Je me souviens bien d’une de mes premières expéditions avec Gadal. Nous n’avions rien laissé au hasard. Je portais une chemise de toile, un gros pull-over et un pantalon genre golf en laine. J’avais investi dans une paire de chaussures suisses à clous, deux accessoires indispensables pour mener notre périple. Je me rappelle que mon sac pesait lourd. Il était garni de cordes, de piolets, de marteaux, de lampes à acétylène, de crayons, de papier, de couverture et de bougies. La propriétaire de la pension de famille où je logeais m’avait donné du pain, du saucisson, de la salade de haricots et même un peu de pastis. Pour finir, je n’oubliai pas ma provision de cigarettes, viatique indispensable pour le grand fumeur que j’ai toujours été.

Lestés de plus de trente kilos, nous nous sommes lancés dans la montagne avec la foi des conquérants. J’étais convaincu que cette innocente randonnée prendrait un jour des airs glorieux de conquête. Les Cathares avaient possédé le Graal et ils en avaient transmis le message par un procédé que j’ignorais encore au grand poète germanique Wolfram von Eschenbach dont s’était inspiré plus tard le génial Wagner. Il ne me restait plus qu’à découvrir le lien qui unissait ces hommes d’exception au plus grand mystère de tous les temps.

Comme je l’ai déjà dit, j’étais loin d’être sportif, mais je n’éprouvai pas trop de difficulté à arpenter les montagnes et à m’engouffrer dans les grottes de la région. Porté par la force de sa volonté, l’homme est capable d’accomplir de grands exploits. Mais sans Gadal, je n’aurais jamais pu découvrir toutes les merveilles et les secrets de ces grottes fabuleuses. Dans le pays, les gens disaient qu’il s’agissait du domaine d’Antonin. Il en connaissait le moindre recoin, la plus petite faille et surtout tous les dangers d’éboulis. Au début, je tâchais de rester évasif sur les motivations profondes de mon intérêt pour la région, mais par la suite, je me décidai à lui ouvrir mon coeur. Loin d’être inquiété par mes projets, il se montra encore plus coopératif.

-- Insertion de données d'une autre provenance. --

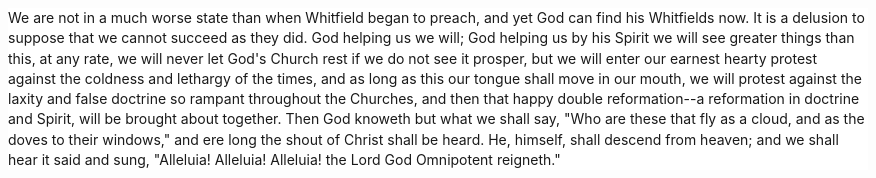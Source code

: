 We are not in a much worse state than when Whitfield began to preach, and yet God can find his Whitfields now. It is a delusion to suppose that we cannot succeed as they did. God helping us we will; God helping us by his Spirit we will see greater things than this, at any rate, we will never let God's Church rest if we do not see it prosper, but we will enter our earnest hearty protest against the coldness and lethargy of the times, and as long as this our tongue shall move in our mouth, we will protest against the laxity and false doctrine so rampant throughout the Churches, and then that happy double reformation--a reformation in doctrine and Spirit, will be brought about together. Then God knoweth but what we shall say, "Who are these that fly as a cloud, and as the doves to their windows," and ere long the shout of Christ shall be heard. He, himself, shall descend from heaven; and we shall hear it said and sung, "Alleluia! Alleluia! Alleluia! the Lord God Omnipotent reigneth."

Dans sa maison, Gadal possédait aussi une bibliothèque très riche et même un petit musée personnel où il conservait ses découvertes les plus dignes d’intérêt. Il était un vrai précurseur et, à ce titre, il fut toujours un incompris. Il se heurta à des professeurs butés qui ne prêtaient foi qu’aux versions rassurantes de l’histoire officielle. Mais Gadal savait qu’il existe un souffle profond venu de la terre qui dépasse les faits tangibles. Il savait que, contrairement aux hommes, la terre ne ment jamais. Il avait compris que le Languedoc avait été le berceau d’une tragédie dont l’écho continuait à se perpétuer à travers les siècles et que seuls les hommes dotés d’une longue mémoire étaient capables de comprendre.

Même si des différends nous ont quelquefois opposés, je tenais à rendre hommage à cet homme dont les illuminations m’ont grandement aidé sur la voie de la vérité.